» PROBLEM DESCRIPTION: Only text lines belong in the answer: the lines from the first one in the records through the line with "seizures in infants.", copied exactly.

[Document images with source code]

--

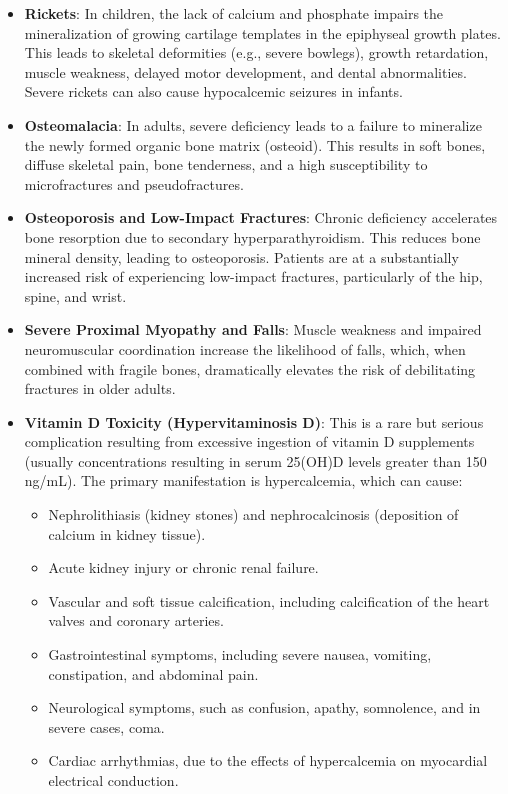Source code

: \begin{itemize}
    \item \textbf{Rickets}: In children, the lack of calcium and phosphate impairs the mineralization of growing cartilage templates in the epiphyseal growth plates. This leads to skeletal deformities (e.g., severe bowlegs), growth retardation, muscle weakness, delayed motor development, and dental abnormalities. Severe rickets can also cause hypocalcemic seizures in infants.
    \item \textbf{Osteomalacia}: In adults, severe deficiency leads to a failure to mineralize the newly formed organic bone matrix (osteoid). This results in soft bones, diffuse skeletal pain, bone tenderness, and a high susceptibility to microfractures and pseudofractures.
    \item \textbf{Osteoporosis and Low-Impact Fractures}: Chronic deficiency accelerates bone resorption due to secondary hyperparathyroidism. This reduces bone mineral density, leading to osteoporosis. Patients are at a substantially increased risk of experiencing low-impact fractures, particularly of the hip, spine, and wrist.
    \item \textbf{Severe Proximal Myopathy and Falls}: Muscle weakness and impaired neuromuscular coordination increase the likelihood of falls, which, when combined with fragile bones, dramatically elevates the risk of debilitating fractures in older adults.
    \item \textbf{Vitamin D Toxicity (Hypervitaminosis D)}: This is a rare but serious complication resulting from excessive ingestion of vitamin D supplements (usually concentrations resulting in serum 25(OH)D levels greater than 150 ng/mL). The primary manifestation is hypercalcemia, which can cause:
    \begin{itemize}
        \item Nephrolithiasis (kidney stones) and nephrocalcinosis (deposition of calcium in kidney tissue).
        \item Acute kidney injury or chronic renal failure.
        \item Vascular and soft tissue calcification, including calcification of the heart valves and coronary arteries.
        \item Gastrointestinal symptoms, including severe nausea, vomiting, constipation, and abdominal pain.
        \item Neurological symptoms, such as confusion, apathy, somnolence, and in severe cases, coma.
        \item Cardiac arrhythmias, due to the effects of hypercalcemia on myocardial electrical conduction.
    \end{itemize}
\end{itemize}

--

» YOUR SOLUTION:
Source code

: \begin{itemize}
    \item \textbf{Rickets}: In children, the lack of calcium and phosphate impairs the mineralization of growing cartilage templates in the epiphyseal growth plates. This leads to skeletal deformities (e.g., severe bowlegs), growth retardation, muscle weakness, delayed motor development, and dental abnormalities. Severe rickets can also cause hypocalcemic seizures in infants.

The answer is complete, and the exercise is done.